Modular homes are not a new concept and have been around for over a century.  In 1908, Sears Roebuck & Company sold kit homes through their catalog.

Cheze has visited the CV several times and is a big fan of Albert Frey.   As an architect, Cheze has long admired the mid-century modern homes in Palm Springs.

“Although it is a different time and different world, it is similar to when the mid-century architects came in with something new.  They saw a different way of life,” said Cheze.  “Today we must consider the environment and self-sustainability.  When I was designing the Zest home, I was thinking how perfect this could be in the Coachella Valley.”

Cheze wants to share Zest with his colleagues so that they can use their imagination and invent new ideas around the modular home and systems.

“It doesn’t have to only be in rural, beautiful landscapes,” said Cheze about the Anywhere Zest structures.  “There can be many different approaches.  They can build developments where infrastructure already exists.  Or build sustainable cities without any infrastructure.”

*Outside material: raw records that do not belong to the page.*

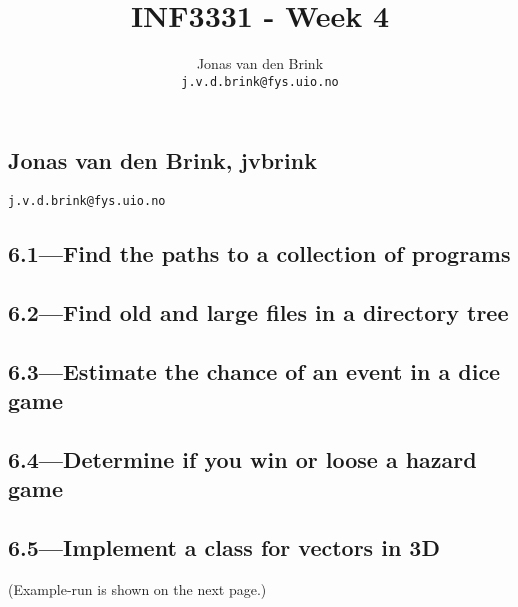 \documentclass[a4paper, 11pt, titlepage, english]{article}
\title{INF3331 - Week 4}
\author{Jonas van den Brink \\ \texttt{j.v.d.brink@fys.uio.no}}
\begin{document}
\pagestyle{empty}
\subsection*{Jonas van den Brink, jvbrink}
\texttt{j.v.d.brink@fys.uio.no}
\subsection*{6.1---Find the paths to a collection of programs}

\clearpage
\subsection*{6.2---Find old and large files in a directory tree}

\clearpage
\subsection*{6.3---Estimate the chance of an event in a dice game}

\clearpage
\subsection*{6.4---Determine if you win or loose a hazard game}

\clearpage
\subsection*{6.5---Implement a class for vectors in 3D}

(Example-run is shown on the next page.)

\clearpage

\end{document}
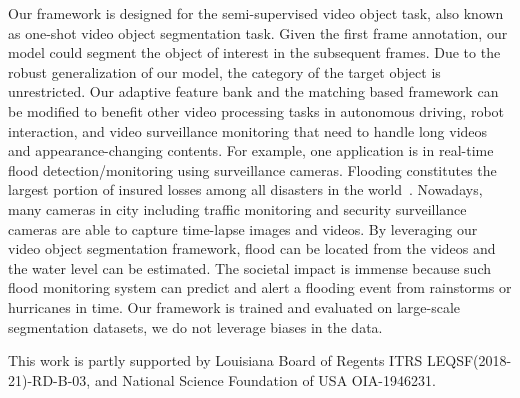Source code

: \documentclass{article}
\begin{document}
Our framework is designed for the semi-supervised video object task, also known as one-shot video object segmentation task. 
Given the first frame annotation, our model could segment the object of interest in the subsequent frames.
Due to the robust generalization of our model, the category of the target object is unrestricted.
Our adaptive feature bank and the matching based framework can be modified to benefit other video processing tasks in autonomous driving, robot interaction, and video surveillance monitoring that need to handle long videos and appearance-changing contents.
For example, one application is in real-time flood detection/monitoring using surveillance cameras. 
Flooding constitutes the largest portion of insured losses among all disasters in the world~\cite{aerts2014evaluating}.
Nowadays, many cameras in city including traffic monitoring and security surveillance cameras are able to capture time-lapse images and videos.
By leveraging our video object segmentation framework, flood can be located from the videos and the water level can be estimated.
The societal impact is immense because such flood monitoring system can predict and alert a flooding event from rainstorms or hurricanes in time.
Our framework is trained and evaluated on large-scale segmentation datasets, we do not leverage biases in the data.

\begin{ack}
This work is partly supported by Louisiana Board of Regents ITRS LEQSF(2018-21)-RD-B-03, and National Science Foundation of USA OIA-1946231.
\end{ack}



\end{document}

Zest’s motto is “Live the future.”

This week through December 11, Zest will be one of the presenters at the Sustainable Innovation Forum 2015 in Paris, France.  An attending California delegation includes local representatives Congressman Ruiz and Assemblyman Garcia among others.

With the changing nature of electricity delivery and the new rules for water consumption, utility companies are forced to impose guidelines on how we use resources in our home.  Good or bad, it is changing how we live.

The Zest system may be the answer not only for those who are uncomfortable with the encroachment on our freedom, but also for those who long for the independence of living off the grid.

The Coachella Valley may be the perfect place to start simplifying life while making it more efficient.